On the torus quotients of Schubert varieties

TL;DR

This paper investigates the geometric invariant theory (GIT) quotients of Schubert varieties under torus actions, revealing conditions for smoothness, projective normality, and the structure of the quotients as projective spaces.

Contribution

It characterizes minuscule Schubert varieties with contained semistable loci, studies smoothness of torus quotients in Grassmannians, and proves projective normality of quotients in homogeneous spaces.

Findings

Semistable locus is contained in the smooth locus for certain minuscule Schubert varieties.

Torus quotients of Schubert varieties in Grassmannians can be smooth under specific conditions.

Quotients in $SL(n, \\mathbb C)/P$ are projectively normal and isomorphic to projective spaces.

Abstract

In this paper, we consider the GIT quotients of Schubert varieties for the action of a maximal torus. We describe the minuscule Schubert varieties for which the semistable locus is contained in the smooth locus.
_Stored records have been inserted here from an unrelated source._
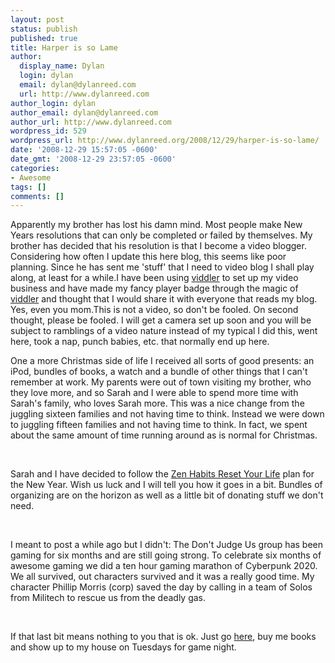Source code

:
 ```yaml
---
layout: post
status: publish
published: true
title: Harper is so Lame
author:
  display_name: Dylan
  login: dylan
  email: dylan@dylanreed.com
  url: http://www.dylanreed.com
author_login: dylan
author_email: dylan@dylanreed.com
author_url: http://www.dylanreed.com
wordpress_id: 529
wordpress_url: http://www.dylanreed.org/2008/12/29/harper-is-so-lame/
date: '2008-12-29 15:57:05 -0600'
date_gmt: '2008-12-29 23:57:05 -0600'
categories:
- Awesome
tags: []
comments: []
---
```

<p> Apparently my brother has lost his damn mind. Most people make New Years resolutions that can only be completed or failed by themselves. My brother has decided that his resolution is that I become a video blogger. Considering how often I update this here blog, this seems like poor planning. Since he has sent me 'stuff' that I need to video blog I shall play along, at least for a while.I have been using <a href="http://www.viddler.com/">viddler</a> to set up my video business and have made my fancy player badge through the magic of <a href="http://www.viddler.com/">viddler</a> and thought that I would share it with everyone that reads my blog. Yes, even you mom.This is not a video, so don't be fooled. On second thought, please be fooled. I will get a camera set up soon and you will be subject to ramblings of a video nature instead of my typical I did this, went here, took a nap, punch babies, etc. that normally end up here.</p>
<p>One a more Christmas side of life I received all sorts of good presents: an iPod, bundles of books, a watch and a bundle of other things that I can't remember at work. My parents were out of town visiting my brother, who they love more, and so Sarah and I were able to spend more time with Sarah's family, who loves Sarah more. This was a nice change from the juggling sixteen families and not having time to think. Instead we were down to juggling fifteen families and not having time to think. In fact, we spent about the same amount of time running around as is normal for Christmas.</p>
<p align="left">&nbsp;</p></p>
<p align="left">Sarah and I have decided to follow the <a href="http://zenhabits.net/2008/12/how-to-press-the-reset-button-on-your-life/">Zen Habits Reset Your Life</a> plan for the New Year. Wish us luck and I will tell you how it goes in a bit. Bundles of organizing are on the horizon as well as a little bit of donating stuff we don't need.</p></p>
<p align="left">&nbsp;</p></p>
<p align="left">I meant to post a while ago but I didn't: The Don't Judge Us group has been gaming for six months and are still going strong. To celebrate six months of awesome gaming we did a ten hour gaming marathon of Cyberpunk 2020. We all survived, out characters survived and it was a really good time. My character Phillip Morris (corp) saved the day by calling in a team of Solos from Militech to rescue us from the deadly gas.</p></p>
<p align="left">&nbsp;</p></p>
<p align="left">If that last bit means nothing to you that is ok. Just go <a href="http://www.amazon.com/gp/registry/wishlist/1BES93Z4ZQSR1">here</a>, buy me books and show up to my house on Tuesdays for game night.</p></p>
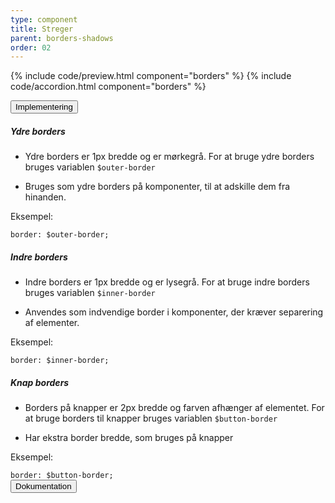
 ```yaml
---
type: component
title: Streger
parent: borders-shadows
order: 02
---
```


{% include code/preview.html component="borders" %}
{% include code/accordion.html component="borders" %}
<div class="accordion-bordered">
  <button class="button-unstyled accordion-button"
    aria-expanded="false" aria-controls="borders-docs">
    Implementering
  </button>
  <div id="borders-docs" class="accordion-content">
    <h5>Ydre borders</h5>
    <ul>
        <li><p>Ydre borders er 1px bredde og er mørkegrå. For at bruge ydre borders bruges variablen <code>$outer-border</code></p></li>
        <li><p>Bruges som ydre borders på komponenter, til at adskille dem fra hinanden.</p></li>
    </ul>
    <p class="h6 mb-3">Eksempel:</p>
    <div class="code-highlight">
        <code>border: $outer-border;</code>
    </div>
    <h5>Indre borders</h5>
    <ul>
        <li><p>Indre borders er 1px bredde og er lysegrå. For at bruge indre borders bruges variablen <code>$inner-border</code></p></li>
        <li><p>Anvendes som indvendige border i komponenter, der kræver separering af elementer.</p></li>
    </ul>
    <p class="h6 mb-3">Eksempel:</p>
    <div class="code-highlight">
        <code>border: $inner-border;</code>
    </div>
    <h5>Knap borders</h5>
    <ul>
        <li><p>Borders på knapper er 2px bredde og farven afhænger af elementet. For at bruge borders til knapper bruges variablen <code>$button-border</code></p></li>
        <li><p>Har ekstra border bredde, som bruges på knapper</p></li>
    </ul>
    <p class="h6 mb-3">Eksempel:</p>
    <div class="code-highlight">
        <code>border: $button-border;</code>
    </div>
  </div>
</div>

<div class="accordion-bordered">
  <button class="button-unstyled accordion-button"
      aria-expanded="true" aria-controls="alert-docs">
    Dokumentation
  </button>
  <div id="alert-docs" aria-hidden="false" class="accordion-content">
    
  </div>
</div>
As a consequence, we study the smoothness of torus quotients of Schubert varieties in the Grassmannian. We also prove that the torus quotient of any Schubert variety in the homogeneous space $SL(n, \mathbb C)/P$ is projectively normal with respect to the line bundle $\mathcal L_{\alpha_0}$ and the quotient space is a projective space, where the line bundle $\mathcal L_{\alpha_0}$ and the parabolic subgroup $P$ of $SL (n, \mathbb C)$ are associated to the highest root $\alpha_0$.